Biography
In real life, Dissociative Identity Disorder (or DID) is a condition in which more than one distinct personality can be observed at different times within a single individual's brain, often associated with long-term childhood trauma, resulting in a system or a multiple rather than a singleton. Long thought to be rare and often misdiagnosed, DID actually occurs in about 1%-3% of the population.
Not all cases of multiplicity can be diagnosed as DID. Systems that don't meet DID criteria may instead be categorized as "Otherwise Specified Dissociative Disorder" (OSDD-1, formerly DD-NOS). Yet other systems are a healthy Split-Personality Team or Mind Hive, working well together and functioning well in daily life. In the absence of impairment or distress, these systems need no diagnosis.
A variety of theories address the origin of DID and its cousins. The theory of structural dissociation proposes that everyone starts with an unintegrated personality; but when childhood is disrupted by trauma, these parts may not integrate, resulting in DID. Other theories model DID as the result of coping with trauma by dissociating and imagining that the trauma is happening to someone else. Non-traumatic causes for DID and healthy multiplicity have been the subject of very little research.
(DID was originally called "Multiple Personality Disorder", but the name was changed to clarify that dissociation and separate identities were key to the disordernote Nowadays, dismissing alters in a multiple system as "only a personality" comes off as offensive or ableist.)
Though DID starts in childhood, it often persists into adulthood. The individual has no control (at least initially) over when the alters "switch", and may not initially remember what they did, or what happened to them, while an alter was active (dissociative amnesia). To put all that in Tropese: you go to your Happy Place while some poor Red Shirt has to deal with the Trauma Conga Line or Humiliation Conga—so stereotypically, the personality who has to deal with it is not a nice person...
In fiction, two (or more) alters, each of whom may or may not share memories and may or may not be able to access other alters' memories, may switch at will or involuntarily; they may be at war, or have formed a truce, or be allies. Some systems may experience life as one person (i.e. having the very same mind, memory, and desires), but with behavior modes or frames of mind that switch between several distinct states. This diversity of experiences is Truth in Television for what real multiples report experiencing.

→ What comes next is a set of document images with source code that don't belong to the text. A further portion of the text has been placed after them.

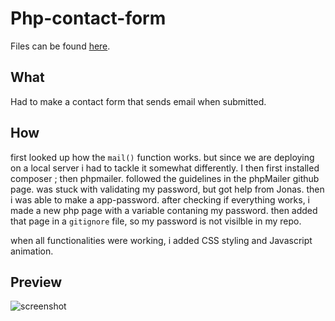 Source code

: # Php-contact-form

Files can be found [here](https://github.com/krisderycke/php-contact).

## What

Had to make a contact form that sends email when submitted.

## How

first looked up how the `mail()` function works. but since we are deploying on a local server i had to tackle it somewhat differently. I then first installed composer ; then phpmailer.
followed the guidelines in the phpMailer github page.
was stuck with validating my password, but got help from Jonas. then i was able to make a app-password.
after checking if everything works, i made a new php page with a variable contaning my password. then added that page in a `gitignore` file, so my password is not visilble in my repo.

when all functionalities were working, i added CSS styling and Javascript animation.

## Preview

![screenshot](../Assets/pics/Capture.png)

It's worth noting that rather than create a new identity from scratch, the brain afflicted with the disorder takes personality traits that are already there and heavily compartmentalizes them as a form of dissociation. Thus, therapy for DID typically has the end goal of decompartmentalizing the brain so that the personality traits and memories of the alters become integrated.
Characters with a split personality are surprisingly common in fiction, but most of them don't quite match the textbook definition of DID. In older media, it will often be called "schizophrenia" even by psychologist characters, despite the fact that DID and schizophrenia are completely unrelated disorders. (Schizophrenia causes hallucinations, psychosis, and thought disorders. The confusion comes from the fact that the word schizophrenia literally means "split mind", because a main symptom is scattered, unconnected thoughts.)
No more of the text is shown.